Chico later spent much of his time at the Jackson’s new house in Encino where he occasionally jammed with the family. He later played drums briefly with Kerry Gordy, the son of Motown founder Berry Gordy, in a band called Kryptonite, and dabbled as a Hollywood club promoter
Chico’s recollections of Michael in his young and middle teenage years were priceless, and his anecdotes painted a youngster who, for a short period of life, enjoyed the closest he would ever experience to a normal existence.
“Michael never had a real childhood,” Chico said in an interview. “It was stolen from him so that there could be the Jackson Five and later the Jacksons.”
Unfortunately, I don’t think Enid ever seriously intended to go through with having her name appear as a co-author of a published biography of Michael. Once we had the money from the advance, she slowly began moving away from the deal, first adamantly insisting she couldn’t be identified as one of the writers and later acting somewhat mysteriously herself.
It wouldn’t be until later that I would learn that, in addition to pocketing money off the advance on this book deal, Enid had also signed on as an anonymous collaborator on another unauthorized biography of Michael –- at more than she could make from our book.
It soon became apparent, too, that Enid had used her role in both books to get an even better deal –- a better settlement from the Jacksons in her eventual breakup from Jackie.
About this time, lawyers for the Gordys, the Rosses and the Jacksons had started a legal war against other recent biographies about Diana and Michael. One publisher was forced into a big settlement. Another biographer went bankrupt.
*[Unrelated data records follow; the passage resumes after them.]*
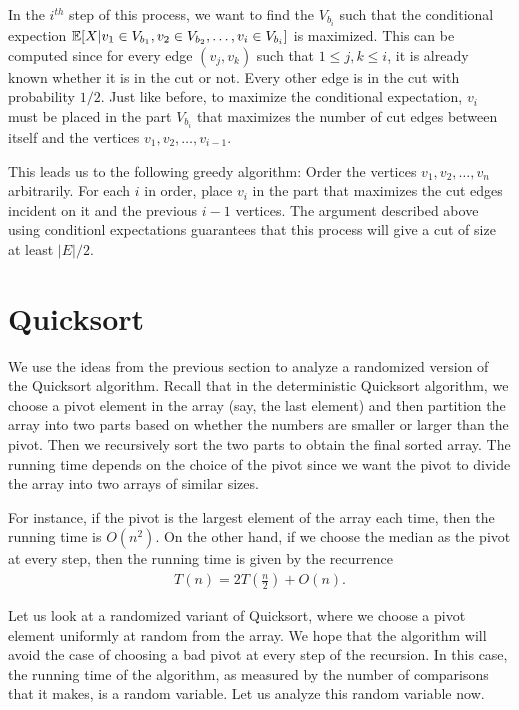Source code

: In the $i^{th}$ step of this process, we want to find the $V_{b_i}$ such that
the conditional expection
$\mathbb{E}[X|v_1 \in V_{b_1}, v_2\in V_{b_2}, \ldots, v_i\in V_{b_i}]$ is
maximized. This can be computed since for every edge $(v_j,v_k)$ such that
$1\leq j,k\leq i$, it is already known whether it is in the cut or not. Every
other edge is in the cut with probability $1/2$. Just like before, to maximize
the conditional expectation, $v_i$ must be placed in the part $V_{b_i}$ that
maximizes the number of cut edges between itself and the vertices
$v_1, v_2, \ldots, v_{i-1}$.

This leads us to the following greedy algorithm: Order the vertices
$v_1, v_2, \ldots, v_n$ arbitrarily. For each $i$ in order, place $v_i$ in the
part that maximizes the cut edges incident on it and the previous $i-1$
vertices. The argument described above using conditionl expectations guarantees
that this process will give a cut of size at least $|E|/2$.

\section{Quicksort}
We use the ideas from the previous section to analyze a randomized version of the Quicksort algorithm. Recall that in the deterministic Quicksort algorithm, we choose a pivot element in the array (say, the last element) and then partition the array into two parts based on whether the numbers are smaller or larger than the pivot. Then we recursively sort the two parts to obtain the final sorted array. The running time depends on the choice of the pivot since we want the pivot to divide the array into two arrays of similar sizes. 

For instance, if the pivot is the largest element of the array each time, then the running time is $O(n^2)$. On the other hand, if we choose the median as the pivot at every step, then the running time is given by the recurrence
\begin{align*}
	T(n) = 2T\left( \frac{n}{2} \right) + O(n).
\end{align*}

Let us look at a randomized variant of Quicksort, where we choose a pivot element uniformly at random from the array. We hope that the algorithm will avoid the case of choosing a bad pivot at every step of the recursion. In this case, the running time of the algorithm, as measured by the number of comparisons that it makes, is a random variable. Let us analyze this random variable now.

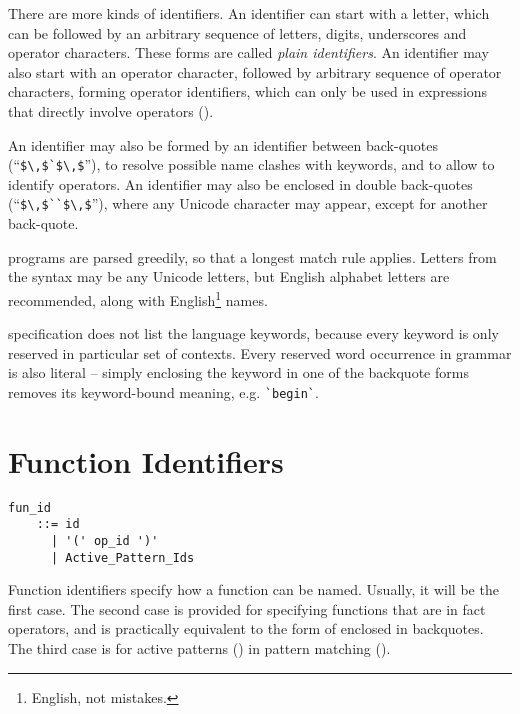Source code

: There are more kinds of identifiers. An identifier can start with a letter, which can be followed by an arbitrary sequence of letters, digits, underscores and operator characters. These forms are called {\em plain identifiers}. An identifier may also start with an operator character, followed by arbitrary sequence of operator characters, forming operator identifiers, which can only be used in expressions that directly involve operators (). 

An identifier may also be formed by an identifier between back-quotes (``\lstinline!$\,$`$\,$!''), to resolve possible name clashes with \Aml keywords, and to allow to identify operators. An identifier may also be enclosed in double back-quotes (``\lstinline!$\,$``$\,$!''), where any Unicode character may appear, except for another back-quote. 

\Aml programs are parsed greedily, so that a longest match rule applies. Letters from the syntax may be any Unicode letters, but English alphabet letters are recommended, along with English\footnote{English, not mistakes.} names.

\Aml specification does not list the language keywords, because every keyword is only reserved in particular set of contexts. Every reserved word occurrence in grammar is also literal -- simply enclosing the keyword in one of the backquote forms removes its keyword-bound meaning, e.g. \lstinline[deletekeywords={begin}]!`begin`!. 





\section{Function Identifiers}
\label{sec:function-identifiers}

\syntax\begin{lstlisting}
fun_id 
    ::= id
      | '(' op_id ')'
      | Active_Pattern_Ids
\end{lstlisting}

Function identifiers specify how a function can be named. Usually, it will be the first case. The second case is provided for specifying functions that are in fact operators, and is practically equivalent to the form of  enclosed in backquotes. The third case is for active patterns () in pattern matching (). 





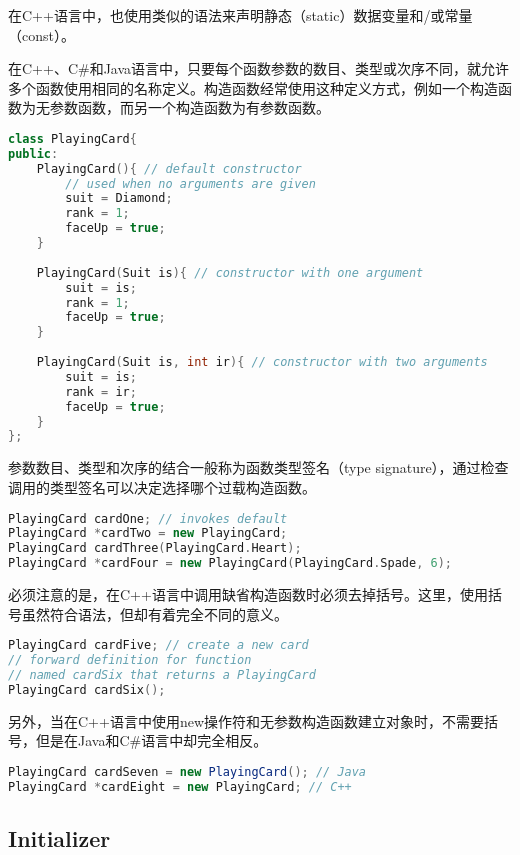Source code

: 在C++语言中，也使用类似的语法来声明静态（static）数据变量和/或常量（const）。

在C++、C\#和Java语言中，只要每个函数参数的数目、类型或次序不同，就允许多个函数使用相同的名称定义。构造函数经常使用这种定义方式，例如一个构造函数为无参数函数，而另一个构造函数为有参数函数。


\begin{lstlisting}[language=C++]
class PlayingCard{
public:
	PlayingCard(){ // default constructor
		// used when no arguments are given
		suit = Diamond;
		rank = 1;
		faceUp = true;
	}
	
	PlayingCard(Suit is){ // constructor with one argument
		suit = is;
		rank = 1;
		faceUp = true;
	}
	
	PlayingCard(Suit is, int ir){ // constructor with two arguments
		suit = is;
		rank = ir;
		faceUp = true;
	}
};
\end{lstlisting}


参数数目、类型和次序的结合一般称为函数类型签名（type signature），通过检查调用的类型签名可以决定选择哪个过载构造函数。


\begin{lstlisting}[language=C++]
PlayingCard cardOne; // invokes default
PlayingCard *cardTwo = new PlayingCard;
PlayingCard cardThree(PlayingCard.Heart);
PlayingCard *cardFour = new PlayingCard(PlayingCard.Spade, 6);
\end{lstlisting}

必须注意的是，在C++语言中调用缺省构造函数时必须去掉括号。这里，使用括号虽然符合语法，但却有着完全不同的意义。



\begin{lstlisting}[language=C++]
PlayingCard cardFive; // create a new card
// forward definition for function 
// named cardSix that returns a PlayingCard
PlayingCard cardSix(); 
\end{lstlisting}

另外，当在C++语言中使用new操作符和无参数构造函数建立对象时，不需要括号，但是在Java和C\#语言中却完全相反。


\begin{lstlisting}[language=Java]
PlayingCard cardSeven = new PlayingCard(); // Java
PlayingCard *cardEight = new PlayingCard; // C++
\end{lstlisting}


\subsection{Initializer}



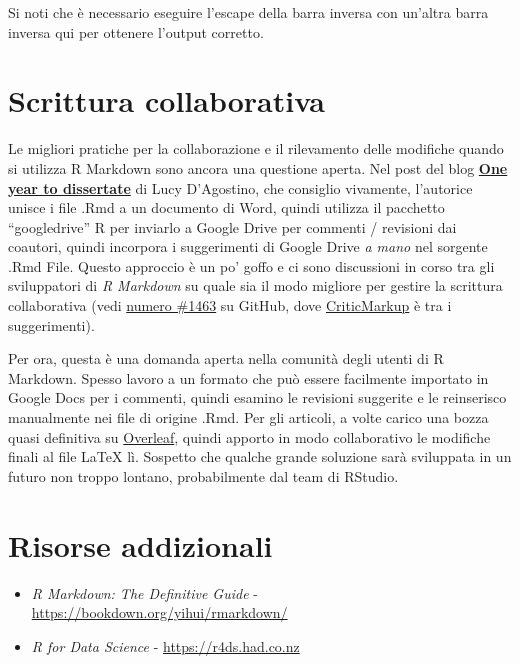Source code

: \documentclass[a4paper, 11pt, nobind]{templates/ociamthesis}
\begin{document}
Si noti che è necessario eseguire l'escape della barra inversa con un'altra barra inversa qui per ottenere l'output corretto.

\hypertarget{scrittura-collaborativa}{%
\section{Scrittura collaborativa}\label{scrittura-collaborativa}}

Le migliori pratiche per la collaborazione e il rilevamento delle modifiche quando si utilizza R Markdown sono ancora una questione aperta.
Nel post del blog \href{https://livefreeordichotomize.com/2018/09/14/one-year-to-dissertate/}{\textbf{One year to dissertate}} di Lucy D'Agostino, che consiglio vivamente, l'autorice unisce i file .Rmd a un documento di Word, quindi utilizza il pacchetto ``googledrive'' R per inviarlo a Google Drive per commenti / revisioni dai coautori, quindi incorpora i suggerimenti di Google Drive \emph{a mano} nel sorgente .Rmd File.
Questo approccio è un po' goffo e ci sono discussioni in corso tra gli sviluppatori di \emph{R Markdown} su quale sia il modo migliore per gestire la scrittura collaborativa (vedi \href{https://github.com/rstudio/rmarkdown/issues/1463}{numero \#1463} su GitHub, dove \href{http://criticmarkup.com}{CriticMarkup} è tra i suggerimenti).

Per ora, questa è una domanda aperta nella comunità degli utenti di R Markdown.
Spesso lavoro a un formato che può essere facilmente importato in Google Docs per i commenti, quindi esamino le revisioni suggerite e le reinserisco manualmente nei file di origine .Rmd.
Per gli articoli, a volte carico una bozza quasi definitiva su \href{https://www.overleaf.com/}{Overleaf}, quindi apporto in modo collaborativo le modifiche finali al file LaTeX lì.
Sospetto che qualche grande soluzione sarà sviluppata in un futuro non troppo lontano, probabilmente dal team di RStudio.

\hypertarget{risorse-addizionali}{%
\section{Risorse addizionali}\label{risorse-addizionali}}

\begin{itemize}
\item
  \emph{R Markdown: The Definitive Guide} - \url{https://bookdown.org/yihui/rmarkdown/}
\item
  \emph{R for Data Science} - \url{https://r4ds.had.co.nz}
\end{itemize}
\end{document}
William Morrow & Co., my publisher, simply decided it wanted no part of a potential publishing war with Michael. It chose to eat a loss on the advance and never published Michael: From Motown to the Moon.
I didn't speak to Enid again for several years. Then, on December 2, 1997, she called me, extending happy birthday wishes and apologizing for using me to get back in the good graces of the Jacksons. I sensed she was out of the Jackson money again.
“I’ve got even more and better material for another book that I want to give you to make up for the past,” she said. “It’s enough for a book and a film deal.
“I’ll treat you to lunch at The Ivy after the holidays and tell you all about it.”
I figured I'd never hear from her again. I was right. Eighteen days later, on Dec. 20, 1997, Enid died of a brain aneurysm in a movie theater bathroom.